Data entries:
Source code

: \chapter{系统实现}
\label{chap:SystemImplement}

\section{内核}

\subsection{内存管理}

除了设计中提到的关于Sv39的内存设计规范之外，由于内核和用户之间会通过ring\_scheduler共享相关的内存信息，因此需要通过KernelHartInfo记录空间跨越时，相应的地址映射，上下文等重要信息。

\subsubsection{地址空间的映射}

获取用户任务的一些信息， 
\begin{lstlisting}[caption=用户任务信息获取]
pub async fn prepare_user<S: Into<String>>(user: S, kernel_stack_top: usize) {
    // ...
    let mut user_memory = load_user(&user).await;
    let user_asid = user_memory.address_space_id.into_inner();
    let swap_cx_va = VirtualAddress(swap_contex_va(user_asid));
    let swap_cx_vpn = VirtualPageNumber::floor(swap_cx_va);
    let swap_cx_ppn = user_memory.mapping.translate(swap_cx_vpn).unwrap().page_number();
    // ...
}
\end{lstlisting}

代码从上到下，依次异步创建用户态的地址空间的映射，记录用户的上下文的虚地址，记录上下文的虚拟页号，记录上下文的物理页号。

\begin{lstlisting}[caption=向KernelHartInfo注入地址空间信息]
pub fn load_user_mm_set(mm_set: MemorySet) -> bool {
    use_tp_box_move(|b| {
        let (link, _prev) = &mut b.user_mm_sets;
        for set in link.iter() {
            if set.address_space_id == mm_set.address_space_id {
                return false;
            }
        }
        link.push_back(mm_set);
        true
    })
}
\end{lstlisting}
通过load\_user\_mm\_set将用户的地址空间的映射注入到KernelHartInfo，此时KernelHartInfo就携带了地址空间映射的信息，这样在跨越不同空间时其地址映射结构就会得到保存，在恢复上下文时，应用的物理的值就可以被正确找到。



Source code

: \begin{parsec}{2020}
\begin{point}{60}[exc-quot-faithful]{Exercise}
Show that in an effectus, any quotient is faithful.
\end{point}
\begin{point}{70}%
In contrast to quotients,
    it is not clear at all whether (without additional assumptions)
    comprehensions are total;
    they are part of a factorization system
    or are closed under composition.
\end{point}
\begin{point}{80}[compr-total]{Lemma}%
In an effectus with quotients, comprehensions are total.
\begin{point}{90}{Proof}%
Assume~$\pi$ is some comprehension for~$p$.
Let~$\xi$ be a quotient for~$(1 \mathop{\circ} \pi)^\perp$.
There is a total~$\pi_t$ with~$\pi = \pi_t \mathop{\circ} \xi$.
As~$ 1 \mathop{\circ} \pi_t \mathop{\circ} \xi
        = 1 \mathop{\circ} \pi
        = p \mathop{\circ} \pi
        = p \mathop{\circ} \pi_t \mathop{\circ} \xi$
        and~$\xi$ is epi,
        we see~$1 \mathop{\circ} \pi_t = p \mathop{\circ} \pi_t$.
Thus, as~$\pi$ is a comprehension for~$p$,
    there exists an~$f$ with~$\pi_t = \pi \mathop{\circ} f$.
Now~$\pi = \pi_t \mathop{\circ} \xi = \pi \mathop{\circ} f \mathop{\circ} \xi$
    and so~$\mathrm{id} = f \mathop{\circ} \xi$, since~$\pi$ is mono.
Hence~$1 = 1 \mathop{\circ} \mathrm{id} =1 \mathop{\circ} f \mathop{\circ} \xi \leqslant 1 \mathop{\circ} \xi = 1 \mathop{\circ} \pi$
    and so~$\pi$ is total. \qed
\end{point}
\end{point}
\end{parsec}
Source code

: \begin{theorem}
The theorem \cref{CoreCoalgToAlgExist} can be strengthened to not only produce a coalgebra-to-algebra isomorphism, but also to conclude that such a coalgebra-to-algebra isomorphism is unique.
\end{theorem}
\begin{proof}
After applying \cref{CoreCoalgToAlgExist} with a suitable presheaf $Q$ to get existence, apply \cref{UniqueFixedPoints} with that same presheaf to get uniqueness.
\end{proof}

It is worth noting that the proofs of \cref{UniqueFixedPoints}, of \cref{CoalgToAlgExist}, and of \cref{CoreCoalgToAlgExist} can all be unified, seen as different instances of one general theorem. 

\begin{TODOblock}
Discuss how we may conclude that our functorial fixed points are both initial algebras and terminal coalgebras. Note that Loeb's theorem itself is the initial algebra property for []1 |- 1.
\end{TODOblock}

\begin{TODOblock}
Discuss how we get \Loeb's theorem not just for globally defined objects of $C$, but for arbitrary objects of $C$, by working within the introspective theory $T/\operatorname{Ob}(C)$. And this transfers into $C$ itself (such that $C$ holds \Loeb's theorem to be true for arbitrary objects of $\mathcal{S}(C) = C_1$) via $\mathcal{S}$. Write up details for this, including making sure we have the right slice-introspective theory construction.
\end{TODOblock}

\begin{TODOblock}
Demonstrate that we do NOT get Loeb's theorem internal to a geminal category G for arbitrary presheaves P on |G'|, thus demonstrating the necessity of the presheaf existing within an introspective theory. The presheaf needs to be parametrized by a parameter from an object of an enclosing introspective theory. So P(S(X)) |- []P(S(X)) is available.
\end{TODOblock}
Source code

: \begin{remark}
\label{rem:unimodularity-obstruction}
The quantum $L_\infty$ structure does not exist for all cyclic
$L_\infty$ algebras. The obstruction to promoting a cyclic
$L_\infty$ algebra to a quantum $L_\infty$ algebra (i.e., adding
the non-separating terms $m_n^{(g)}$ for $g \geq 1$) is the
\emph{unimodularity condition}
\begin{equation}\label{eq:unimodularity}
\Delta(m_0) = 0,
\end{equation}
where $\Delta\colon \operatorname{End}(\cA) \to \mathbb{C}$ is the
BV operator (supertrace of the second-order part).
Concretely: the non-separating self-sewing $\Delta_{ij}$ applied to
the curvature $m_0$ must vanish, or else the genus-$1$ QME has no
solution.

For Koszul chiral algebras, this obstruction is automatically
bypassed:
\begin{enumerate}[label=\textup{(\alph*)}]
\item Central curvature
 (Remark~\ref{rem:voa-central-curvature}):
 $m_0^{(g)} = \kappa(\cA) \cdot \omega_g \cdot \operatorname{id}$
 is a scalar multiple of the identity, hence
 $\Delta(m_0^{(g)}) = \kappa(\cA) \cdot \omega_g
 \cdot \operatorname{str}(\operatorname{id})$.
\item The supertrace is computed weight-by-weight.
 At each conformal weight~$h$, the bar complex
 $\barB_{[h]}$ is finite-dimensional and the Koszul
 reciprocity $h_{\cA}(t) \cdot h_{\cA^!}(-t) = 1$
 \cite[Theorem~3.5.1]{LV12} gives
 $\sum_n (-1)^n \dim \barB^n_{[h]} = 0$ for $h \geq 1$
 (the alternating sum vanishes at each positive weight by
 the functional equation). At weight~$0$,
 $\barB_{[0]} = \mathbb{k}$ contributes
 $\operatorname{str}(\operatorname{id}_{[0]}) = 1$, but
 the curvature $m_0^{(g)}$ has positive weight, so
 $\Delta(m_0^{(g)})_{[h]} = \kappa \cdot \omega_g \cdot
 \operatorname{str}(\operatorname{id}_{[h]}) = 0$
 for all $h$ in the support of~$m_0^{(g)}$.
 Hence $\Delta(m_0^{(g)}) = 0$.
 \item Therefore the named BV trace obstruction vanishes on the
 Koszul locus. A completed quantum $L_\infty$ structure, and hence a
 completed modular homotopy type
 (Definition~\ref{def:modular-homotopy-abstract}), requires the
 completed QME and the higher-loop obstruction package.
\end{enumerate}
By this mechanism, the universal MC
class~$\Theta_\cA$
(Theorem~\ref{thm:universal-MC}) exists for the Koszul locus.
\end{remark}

## WHAT THIS TASK INVOLVES
The lines to copy run from the first line of the entries to the line containing "let (link, _prev)"; copy them exactly and output nothing else.

## ANSWER TO THIS PROBLEM
Source code

: \chapter{系统实现}
\label{chap:SystemImplement}

\section{内核}

\subsection{内存管理}

除了设计中提到的关于Sv39的内存设计规范之外，由于内核和用户之间会通过ring\_scheduler共享相关的内存信息，因此需要通过KernelHartInfo记录空间跨越时，相应的地址映射，上下文等重要信息。

\subsubsection{地址空间的映射}

获取用户任务的一些信息， 
\begin{lstlisting}[caption=用户任务信息获取]
pub async fn prepare_user<S: Into<String>>(user: S, kernel_stack_top: usize) {
    // ...
    let mut user_memory = load_user(&user).await;
    let user_asid = user_memory.address_space_id.into_inner();
    let swap_cx_va = VirtualAddress(swap_contex_va(user_asid));
    let swap_cx_vpn = VirtualPageNumber::floor(swap_cx_va);
    let swap_cx_ppn = user_memory.mapping.translate(swap_cx_vpn).unwrap().page_number();
    // ...
}
\end{lstlisting}

代码从上到下，依次异步创建用户态的地址空间的映射，记录用户的上下文的虚地址，记录上下文的虚拟页号，记录上下文的物理页号。

\begin{lstlisting}[caption=向KernelHartInfo注入地址空间信息]
pub fn load_user_mm_set(mm_set: MemorySet) -> bool {
    use_tp_box_move(|b| {
        let (link, _prev) = &mut b.user_mm_sets;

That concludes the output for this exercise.